I’m wearing pink today. My six-year-old thinks it’s awesome as I never wear her favourite colour. But this isn’t about mother/daughter matching outfits. It’s Pink Shirt Day and I’m joining the symbolic stand against bullying.
What I love about this campaign is how it started. In 2007, two Nova Scotia Grade 12 students decided to do something about a Grade 9 student who was being bullied for wearing a pink polo shirt on his first day of high school.
The two teens bought 50 pink shirts at a discount store one night, emailed their friends about their “sea of pink” idea, and the next day they donned their new shirts. Their statement that “enough was enough” was loud and bold.
When the bullied student walked in the school that morning, a look of relief took over his face. His days of being harassed were over.
“If you can get more people against them…to show that we’re not going to put up with it and support each other, then they’re not as big as a group as they think they are,” said one of the Grade 12 organizers at the time.
When I read that, I can’t help but wish someone had stood up for me. I was bullied and harassed for much of my years in elementary school in Barrie, Ontario. For almost nine years, I never knew when I’d be locked in a change room, ridiculed, ostracized, whispered about, tripped, hit, pushed, laughed at…you name it, it likely happened to me.

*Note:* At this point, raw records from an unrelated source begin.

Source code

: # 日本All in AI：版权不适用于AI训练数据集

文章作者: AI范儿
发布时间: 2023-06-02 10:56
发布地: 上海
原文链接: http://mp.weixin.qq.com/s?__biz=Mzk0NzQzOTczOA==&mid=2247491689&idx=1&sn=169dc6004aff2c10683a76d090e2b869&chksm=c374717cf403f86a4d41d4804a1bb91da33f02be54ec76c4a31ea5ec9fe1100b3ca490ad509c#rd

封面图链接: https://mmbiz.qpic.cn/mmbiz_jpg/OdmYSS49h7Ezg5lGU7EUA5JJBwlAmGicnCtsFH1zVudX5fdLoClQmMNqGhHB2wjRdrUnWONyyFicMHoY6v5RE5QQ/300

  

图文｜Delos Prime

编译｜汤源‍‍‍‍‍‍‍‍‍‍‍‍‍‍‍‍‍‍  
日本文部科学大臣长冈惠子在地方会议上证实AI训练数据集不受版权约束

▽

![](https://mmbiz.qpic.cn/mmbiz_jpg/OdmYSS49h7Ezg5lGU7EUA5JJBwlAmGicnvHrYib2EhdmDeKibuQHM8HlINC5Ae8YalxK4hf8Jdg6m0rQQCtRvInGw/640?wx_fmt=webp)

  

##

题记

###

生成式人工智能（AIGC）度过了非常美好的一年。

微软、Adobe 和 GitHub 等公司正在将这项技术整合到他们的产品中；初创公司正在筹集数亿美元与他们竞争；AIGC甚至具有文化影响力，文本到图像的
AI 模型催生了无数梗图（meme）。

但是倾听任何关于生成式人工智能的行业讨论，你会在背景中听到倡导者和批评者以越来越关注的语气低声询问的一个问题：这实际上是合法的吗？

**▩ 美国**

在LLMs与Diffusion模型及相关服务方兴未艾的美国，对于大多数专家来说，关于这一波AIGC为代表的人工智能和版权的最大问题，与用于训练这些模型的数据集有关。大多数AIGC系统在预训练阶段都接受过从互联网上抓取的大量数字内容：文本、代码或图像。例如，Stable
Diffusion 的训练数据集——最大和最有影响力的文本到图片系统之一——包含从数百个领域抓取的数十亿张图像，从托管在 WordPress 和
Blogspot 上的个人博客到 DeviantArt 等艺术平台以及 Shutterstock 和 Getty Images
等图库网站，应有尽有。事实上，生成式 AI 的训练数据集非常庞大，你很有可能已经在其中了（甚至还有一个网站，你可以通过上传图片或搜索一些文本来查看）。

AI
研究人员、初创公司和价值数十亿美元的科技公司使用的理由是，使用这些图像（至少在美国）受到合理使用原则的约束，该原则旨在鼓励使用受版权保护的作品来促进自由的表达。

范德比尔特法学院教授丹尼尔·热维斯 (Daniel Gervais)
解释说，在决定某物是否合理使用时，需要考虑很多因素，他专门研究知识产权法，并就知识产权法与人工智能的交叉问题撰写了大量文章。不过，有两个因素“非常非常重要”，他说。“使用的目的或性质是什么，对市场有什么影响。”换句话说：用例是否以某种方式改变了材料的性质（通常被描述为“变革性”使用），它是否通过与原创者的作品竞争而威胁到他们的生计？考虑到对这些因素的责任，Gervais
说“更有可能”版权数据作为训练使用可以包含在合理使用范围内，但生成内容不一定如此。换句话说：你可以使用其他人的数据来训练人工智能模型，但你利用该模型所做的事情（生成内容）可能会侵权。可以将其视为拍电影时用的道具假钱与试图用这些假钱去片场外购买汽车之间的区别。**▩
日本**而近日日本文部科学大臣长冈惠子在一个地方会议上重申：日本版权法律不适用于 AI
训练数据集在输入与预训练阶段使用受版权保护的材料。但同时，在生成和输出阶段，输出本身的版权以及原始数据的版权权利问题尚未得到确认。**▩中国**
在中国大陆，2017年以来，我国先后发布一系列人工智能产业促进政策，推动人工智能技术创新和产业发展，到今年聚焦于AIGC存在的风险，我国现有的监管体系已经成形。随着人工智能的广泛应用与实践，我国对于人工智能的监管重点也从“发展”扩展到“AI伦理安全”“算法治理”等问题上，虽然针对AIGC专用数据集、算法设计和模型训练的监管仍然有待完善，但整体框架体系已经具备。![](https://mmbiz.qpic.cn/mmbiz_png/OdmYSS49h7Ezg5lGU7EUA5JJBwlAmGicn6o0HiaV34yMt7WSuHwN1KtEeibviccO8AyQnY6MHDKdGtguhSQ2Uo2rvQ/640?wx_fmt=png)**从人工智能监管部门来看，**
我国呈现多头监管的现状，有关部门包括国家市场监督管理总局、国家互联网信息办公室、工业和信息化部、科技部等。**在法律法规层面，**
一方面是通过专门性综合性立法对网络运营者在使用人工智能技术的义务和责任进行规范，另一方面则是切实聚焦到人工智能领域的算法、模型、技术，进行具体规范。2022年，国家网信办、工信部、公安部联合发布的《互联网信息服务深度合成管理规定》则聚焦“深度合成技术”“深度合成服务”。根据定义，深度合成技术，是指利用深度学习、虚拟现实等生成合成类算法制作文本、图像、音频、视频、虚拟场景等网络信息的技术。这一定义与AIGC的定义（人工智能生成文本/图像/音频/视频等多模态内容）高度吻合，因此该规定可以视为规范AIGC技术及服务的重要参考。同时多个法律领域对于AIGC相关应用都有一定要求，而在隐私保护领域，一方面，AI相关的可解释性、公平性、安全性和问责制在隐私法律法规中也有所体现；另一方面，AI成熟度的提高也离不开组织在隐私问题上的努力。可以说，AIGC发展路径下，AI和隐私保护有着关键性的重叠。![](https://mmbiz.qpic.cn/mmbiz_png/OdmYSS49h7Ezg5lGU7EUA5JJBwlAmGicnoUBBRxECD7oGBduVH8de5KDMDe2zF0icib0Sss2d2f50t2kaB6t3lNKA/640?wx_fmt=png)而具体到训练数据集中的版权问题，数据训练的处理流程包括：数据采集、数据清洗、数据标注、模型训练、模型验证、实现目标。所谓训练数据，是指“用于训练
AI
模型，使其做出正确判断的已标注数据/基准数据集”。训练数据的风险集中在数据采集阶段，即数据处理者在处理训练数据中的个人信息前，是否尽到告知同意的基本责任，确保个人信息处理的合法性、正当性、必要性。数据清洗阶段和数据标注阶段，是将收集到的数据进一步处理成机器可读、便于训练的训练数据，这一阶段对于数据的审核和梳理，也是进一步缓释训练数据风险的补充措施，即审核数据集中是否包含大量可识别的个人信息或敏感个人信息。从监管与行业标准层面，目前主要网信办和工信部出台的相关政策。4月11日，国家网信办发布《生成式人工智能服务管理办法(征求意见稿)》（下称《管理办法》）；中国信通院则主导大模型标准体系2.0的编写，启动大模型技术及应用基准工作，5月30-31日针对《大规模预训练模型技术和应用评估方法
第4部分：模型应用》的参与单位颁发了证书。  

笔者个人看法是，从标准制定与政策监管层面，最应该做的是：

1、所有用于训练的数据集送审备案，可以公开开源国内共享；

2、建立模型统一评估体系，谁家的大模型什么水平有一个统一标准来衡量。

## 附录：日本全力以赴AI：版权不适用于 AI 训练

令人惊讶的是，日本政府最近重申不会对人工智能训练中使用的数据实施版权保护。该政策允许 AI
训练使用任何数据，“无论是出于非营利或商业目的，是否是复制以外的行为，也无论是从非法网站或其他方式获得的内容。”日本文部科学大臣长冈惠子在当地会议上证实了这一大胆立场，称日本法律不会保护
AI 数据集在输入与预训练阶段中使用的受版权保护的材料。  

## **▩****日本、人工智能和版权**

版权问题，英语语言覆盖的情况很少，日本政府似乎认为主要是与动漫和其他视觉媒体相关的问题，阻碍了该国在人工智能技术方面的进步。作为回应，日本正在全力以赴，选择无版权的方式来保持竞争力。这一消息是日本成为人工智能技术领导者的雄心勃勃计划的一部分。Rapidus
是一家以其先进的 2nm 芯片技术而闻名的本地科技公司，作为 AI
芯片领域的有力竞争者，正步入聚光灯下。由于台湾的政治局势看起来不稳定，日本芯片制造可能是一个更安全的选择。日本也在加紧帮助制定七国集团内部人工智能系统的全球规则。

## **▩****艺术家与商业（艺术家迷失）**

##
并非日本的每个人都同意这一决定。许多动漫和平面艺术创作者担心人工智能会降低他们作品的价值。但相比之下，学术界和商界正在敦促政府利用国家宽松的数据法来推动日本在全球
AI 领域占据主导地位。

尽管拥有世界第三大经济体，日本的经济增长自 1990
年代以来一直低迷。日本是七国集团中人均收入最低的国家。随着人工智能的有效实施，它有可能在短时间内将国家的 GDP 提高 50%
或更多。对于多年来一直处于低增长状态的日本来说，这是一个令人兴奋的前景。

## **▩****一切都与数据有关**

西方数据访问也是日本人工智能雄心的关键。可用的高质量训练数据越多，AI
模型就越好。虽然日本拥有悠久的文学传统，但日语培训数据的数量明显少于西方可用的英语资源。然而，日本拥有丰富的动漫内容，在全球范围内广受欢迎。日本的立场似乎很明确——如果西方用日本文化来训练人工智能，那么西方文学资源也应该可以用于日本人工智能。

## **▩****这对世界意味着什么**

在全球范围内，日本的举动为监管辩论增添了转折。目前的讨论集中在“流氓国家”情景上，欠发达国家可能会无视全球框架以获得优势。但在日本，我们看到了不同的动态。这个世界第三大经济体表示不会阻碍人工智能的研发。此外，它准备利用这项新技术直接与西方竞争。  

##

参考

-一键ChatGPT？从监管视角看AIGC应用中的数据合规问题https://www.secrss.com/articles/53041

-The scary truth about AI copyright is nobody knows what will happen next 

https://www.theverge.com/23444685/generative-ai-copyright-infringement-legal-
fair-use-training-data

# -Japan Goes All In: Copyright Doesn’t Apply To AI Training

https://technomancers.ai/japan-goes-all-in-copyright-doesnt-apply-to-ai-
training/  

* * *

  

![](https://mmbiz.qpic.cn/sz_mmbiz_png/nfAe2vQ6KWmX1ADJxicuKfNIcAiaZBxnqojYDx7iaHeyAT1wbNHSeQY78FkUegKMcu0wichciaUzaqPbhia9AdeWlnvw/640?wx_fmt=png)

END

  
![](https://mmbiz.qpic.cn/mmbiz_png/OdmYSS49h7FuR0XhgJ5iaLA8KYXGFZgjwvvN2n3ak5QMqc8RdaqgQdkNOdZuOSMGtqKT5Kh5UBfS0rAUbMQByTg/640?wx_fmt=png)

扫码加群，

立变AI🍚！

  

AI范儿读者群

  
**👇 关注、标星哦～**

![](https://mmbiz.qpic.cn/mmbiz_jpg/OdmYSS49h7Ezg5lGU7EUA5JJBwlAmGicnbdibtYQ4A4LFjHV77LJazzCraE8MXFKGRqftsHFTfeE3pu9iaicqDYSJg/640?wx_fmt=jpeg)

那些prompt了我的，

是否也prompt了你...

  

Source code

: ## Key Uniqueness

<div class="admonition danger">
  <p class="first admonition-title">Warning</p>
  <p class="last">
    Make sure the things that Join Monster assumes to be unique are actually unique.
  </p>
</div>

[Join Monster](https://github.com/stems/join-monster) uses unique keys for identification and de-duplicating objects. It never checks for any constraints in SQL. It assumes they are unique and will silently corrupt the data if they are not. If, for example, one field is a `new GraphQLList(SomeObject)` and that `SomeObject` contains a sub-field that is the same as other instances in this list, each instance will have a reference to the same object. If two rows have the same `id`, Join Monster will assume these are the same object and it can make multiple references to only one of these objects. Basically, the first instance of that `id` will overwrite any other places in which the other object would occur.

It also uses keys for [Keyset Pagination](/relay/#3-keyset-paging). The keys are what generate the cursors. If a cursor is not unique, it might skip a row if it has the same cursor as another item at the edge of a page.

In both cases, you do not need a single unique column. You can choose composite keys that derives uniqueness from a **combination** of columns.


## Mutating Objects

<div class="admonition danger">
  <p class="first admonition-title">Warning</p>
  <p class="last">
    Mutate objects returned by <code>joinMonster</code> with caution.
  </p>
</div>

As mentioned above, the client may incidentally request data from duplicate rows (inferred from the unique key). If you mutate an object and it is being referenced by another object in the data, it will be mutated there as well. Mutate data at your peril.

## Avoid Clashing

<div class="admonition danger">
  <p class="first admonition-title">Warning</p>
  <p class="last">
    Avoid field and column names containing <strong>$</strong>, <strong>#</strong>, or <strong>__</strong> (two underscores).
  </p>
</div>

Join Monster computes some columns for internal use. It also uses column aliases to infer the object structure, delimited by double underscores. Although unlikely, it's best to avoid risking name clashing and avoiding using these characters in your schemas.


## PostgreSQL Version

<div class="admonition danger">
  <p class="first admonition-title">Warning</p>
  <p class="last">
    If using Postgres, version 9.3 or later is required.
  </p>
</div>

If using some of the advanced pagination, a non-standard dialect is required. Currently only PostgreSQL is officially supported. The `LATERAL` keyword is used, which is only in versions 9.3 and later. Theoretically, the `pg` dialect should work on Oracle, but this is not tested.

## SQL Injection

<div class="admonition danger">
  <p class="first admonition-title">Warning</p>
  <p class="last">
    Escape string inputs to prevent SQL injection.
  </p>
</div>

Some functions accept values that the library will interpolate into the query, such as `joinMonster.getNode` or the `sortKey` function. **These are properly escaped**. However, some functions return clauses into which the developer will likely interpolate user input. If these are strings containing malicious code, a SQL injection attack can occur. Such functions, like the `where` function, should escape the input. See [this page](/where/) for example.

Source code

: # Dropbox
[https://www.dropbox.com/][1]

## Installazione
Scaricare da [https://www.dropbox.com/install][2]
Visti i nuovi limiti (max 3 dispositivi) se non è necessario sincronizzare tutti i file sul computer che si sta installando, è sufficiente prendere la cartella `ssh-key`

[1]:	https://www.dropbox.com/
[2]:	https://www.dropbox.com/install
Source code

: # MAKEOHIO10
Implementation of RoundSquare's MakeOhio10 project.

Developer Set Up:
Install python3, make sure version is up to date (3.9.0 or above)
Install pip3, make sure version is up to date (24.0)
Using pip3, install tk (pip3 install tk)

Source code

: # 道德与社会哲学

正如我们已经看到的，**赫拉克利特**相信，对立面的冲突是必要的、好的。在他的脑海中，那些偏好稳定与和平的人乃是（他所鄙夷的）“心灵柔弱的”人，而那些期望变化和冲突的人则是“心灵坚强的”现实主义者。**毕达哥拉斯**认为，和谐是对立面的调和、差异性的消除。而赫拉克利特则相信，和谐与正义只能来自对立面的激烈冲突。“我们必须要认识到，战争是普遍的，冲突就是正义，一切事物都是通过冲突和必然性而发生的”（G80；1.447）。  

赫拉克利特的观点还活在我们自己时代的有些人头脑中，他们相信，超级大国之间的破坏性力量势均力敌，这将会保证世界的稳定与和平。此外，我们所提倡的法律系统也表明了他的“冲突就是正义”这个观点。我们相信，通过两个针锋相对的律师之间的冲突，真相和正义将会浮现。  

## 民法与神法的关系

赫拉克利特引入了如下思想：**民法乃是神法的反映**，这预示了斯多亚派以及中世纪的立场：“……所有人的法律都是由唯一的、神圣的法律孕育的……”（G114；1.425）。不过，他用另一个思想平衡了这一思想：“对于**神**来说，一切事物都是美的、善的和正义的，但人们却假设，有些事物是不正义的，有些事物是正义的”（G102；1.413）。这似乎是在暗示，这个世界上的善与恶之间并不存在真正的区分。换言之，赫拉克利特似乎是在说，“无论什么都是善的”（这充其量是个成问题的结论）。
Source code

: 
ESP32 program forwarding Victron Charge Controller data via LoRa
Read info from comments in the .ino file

I didn’t really understand the dynamics of what I went through, until about six years ago. That’s when CBC Radio ran a town hall about bullying following a string of bullied teenagers committing suicide. During the broadcast, I first heard the term “social bullying.”
Social bullying is generally how girls operate. They befriend you, with the intention to find out a secret or two, then they drop you and use the information against you. They will ostracize and isolate you. They are relentless and rejection is the name of the game.
It was a time of my life that I’d rather forget. I started to believe that I was the “loser” that everyone told me I was. It was so bad, I remember wanting to die. I just wanted it to end.
But then I caught a break. I went to a different high school than most of my graduating class. In my first couple of weeks of Grade 9, I was sitting in homeroom, and I cracked a joke…and the entire class laughed. I was astounded by the thought: “I’m funny!” And the image of myself as worthless started to crack. That moment was the beginning of a lot of healing for me.
When I hear about kids being bullied now, an anger over the injustice rises in me. I’m hyper-vigilant now about my daughter being bullied, or worse, her becoming a bully. I don’t want any kid to endure what I went through.
And that’s why I am wearing pink today.